Is parenting teenagers some form of penance for having impure thoughts?
Yes, I read the World According to Garp in Middle School and had impure thoughts. Consequently, I was sentenced to life with teenage boys, thrice. (Yeah, I know I have four kids, but I’m feeling pretty optimistic about my three year old girl’s teenage years. Plus, I have time to recover between the last two. She will be 9 when My Child turns 2o. Yeah, I know that girls mature earlier, but let me have my blissful ignorance about it for a few years, please.)
This morning, I was trying to wake the dead, so I left my phone next to My Child. No, it was not locked. I was hoping it would wake him up, so I didn’t have to duplicate the Anita Blake resurrection sequence including chicken, goat or cow sacrifices.

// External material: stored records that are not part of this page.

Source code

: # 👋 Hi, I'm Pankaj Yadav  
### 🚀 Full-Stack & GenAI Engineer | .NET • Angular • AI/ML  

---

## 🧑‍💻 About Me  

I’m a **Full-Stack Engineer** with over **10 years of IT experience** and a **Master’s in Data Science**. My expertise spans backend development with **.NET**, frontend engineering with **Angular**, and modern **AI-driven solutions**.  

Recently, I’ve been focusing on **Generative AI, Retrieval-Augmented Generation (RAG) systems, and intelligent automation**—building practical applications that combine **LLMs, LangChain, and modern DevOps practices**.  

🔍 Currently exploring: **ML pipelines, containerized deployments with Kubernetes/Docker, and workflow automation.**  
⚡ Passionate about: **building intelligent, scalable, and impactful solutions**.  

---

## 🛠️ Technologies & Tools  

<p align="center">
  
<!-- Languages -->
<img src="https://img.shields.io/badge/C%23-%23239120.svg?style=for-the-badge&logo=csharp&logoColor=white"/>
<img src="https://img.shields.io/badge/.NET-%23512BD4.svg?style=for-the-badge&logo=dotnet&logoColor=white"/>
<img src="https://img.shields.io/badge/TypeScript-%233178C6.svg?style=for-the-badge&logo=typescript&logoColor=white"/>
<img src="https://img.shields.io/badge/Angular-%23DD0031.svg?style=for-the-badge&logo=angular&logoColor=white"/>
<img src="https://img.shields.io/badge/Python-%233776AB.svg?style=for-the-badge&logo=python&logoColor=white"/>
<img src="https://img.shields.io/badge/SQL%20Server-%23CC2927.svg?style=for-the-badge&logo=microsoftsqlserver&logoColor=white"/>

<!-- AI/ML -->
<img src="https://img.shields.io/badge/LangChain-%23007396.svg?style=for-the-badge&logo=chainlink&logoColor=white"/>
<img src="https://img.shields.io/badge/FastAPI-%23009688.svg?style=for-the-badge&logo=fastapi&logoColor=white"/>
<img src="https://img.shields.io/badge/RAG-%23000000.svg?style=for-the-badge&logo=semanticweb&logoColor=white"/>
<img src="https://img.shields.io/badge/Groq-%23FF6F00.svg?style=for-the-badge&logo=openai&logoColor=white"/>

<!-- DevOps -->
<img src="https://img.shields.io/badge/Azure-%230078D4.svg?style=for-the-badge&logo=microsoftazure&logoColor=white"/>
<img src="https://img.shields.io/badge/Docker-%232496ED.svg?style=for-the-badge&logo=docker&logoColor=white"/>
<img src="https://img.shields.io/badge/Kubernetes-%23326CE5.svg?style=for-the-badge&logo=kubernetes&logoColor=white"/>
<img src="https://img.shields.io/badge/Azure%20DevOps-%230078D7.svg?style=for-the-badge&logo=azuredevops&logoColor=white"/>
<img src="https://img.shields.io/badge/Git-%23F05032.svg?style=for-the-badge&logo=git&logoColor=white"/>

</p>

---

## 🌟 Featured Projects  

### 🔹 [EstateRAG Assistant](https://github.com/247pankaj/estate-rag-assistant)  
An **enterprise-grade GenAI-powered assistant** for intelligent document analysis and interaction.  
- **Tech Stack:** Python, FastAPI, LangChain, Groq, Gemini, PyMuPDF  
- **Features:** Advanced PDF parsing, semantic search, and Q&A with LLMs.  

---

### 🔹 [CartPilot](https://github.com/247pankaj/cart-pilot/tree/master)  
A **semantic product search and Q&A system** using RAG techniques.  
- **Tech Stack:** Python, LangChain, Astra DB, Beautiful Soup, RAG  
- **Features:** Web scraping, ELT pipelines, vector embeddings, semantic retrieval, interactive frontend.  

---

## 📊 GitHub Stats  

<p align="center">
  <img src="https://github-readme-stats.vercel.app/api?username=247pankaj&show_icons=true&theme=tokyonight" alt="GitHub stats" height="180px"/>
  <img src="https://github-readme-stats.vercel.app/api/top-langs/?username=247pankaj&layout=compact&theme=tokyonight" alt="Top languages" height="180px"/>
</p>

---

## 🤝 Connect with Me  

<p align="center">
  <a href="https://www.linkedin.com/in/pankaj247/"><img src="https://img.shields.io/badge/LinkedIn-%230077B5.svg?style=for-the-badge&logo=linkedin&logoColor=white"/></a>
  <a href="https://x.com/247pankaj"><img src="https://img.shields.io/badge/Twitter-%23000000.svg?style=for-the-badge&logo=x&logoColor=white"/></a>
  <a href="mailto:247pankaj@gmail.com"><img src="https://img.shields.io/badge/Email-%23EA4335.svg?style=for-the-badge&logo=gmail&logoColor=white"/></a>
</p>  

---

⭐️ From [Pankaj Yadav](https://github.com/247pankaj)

I walked out of the room to check on my feverish Girlie, watching Sesame Street reruns on the Kindle. When I returned My Child was awake holding my phone.
“What are you doing?”
“WHHHHHHHHHHHHHHHHHHAAAAAAAAAAAAAAAAAAAAAAAATTTTTTTTTTTTTTT! I left it here to wake you up. NOT for you to update my phone and ruin all the settings.”
“It did it all by itself.”
“What the Hell No it didn’t. This is why I have a Mac, because it only updates when you push the little button saying ‘Do you want to update?’ and you PUSHED THE BUTTON.”
“It’s not your phone. If you see a question on the screen, you should have ASKED ME. You don’t get to make unilateral decisions for someone else’s electronic devices. You don’t even let me touch your phone, much less update your settings. Why would you do that to SOMEONE ELSE’S PROPERTY????
“WHY COULDN’T YOU JUST LEAVE IT THE GA- BLA- GR- FU- ALONE. You couldn’t resist it, could you?”
“No, I didn’t press any buttons. It just started like that.” He staree at his mother, while she foamed slowly at the mouth. A muscle tick appears on her upper lip.
Warning: Trigger Alert – Examples of bad parenting skills below:
“LIES ALL LIES! JUST STOP AND LISTEN. MY PHONE DID NOT UPDATE ITSELF. YOU PUSHED THE BUTTON WHEN IT ASKED DO YOU WANT TO UPDATE, YOU JUST COULDN’T CONTROL YOURSELF, COULD YOU? AAAAAAGGGGGGHHHHH! I’ve only had it for two days, I DON’T KNOW IF I CAN GET THE FACTORY SETTINGS BACK. I BOUGHT THIS OLD PHONE SO THAT IT WOULD BE COMPATIBLE WITH MY OLD LAPTOP. MY CHILD, THIS CAUSES ME TO HAVE TO THINK AND WORK HARDER AGAIN ON SOMETHING I COMPLETED YESTERDAY. I’ve been waiting to get an old/new phone for years. UUUUUUUUUUUGGGGGGGGGGHHHHHHHHHH!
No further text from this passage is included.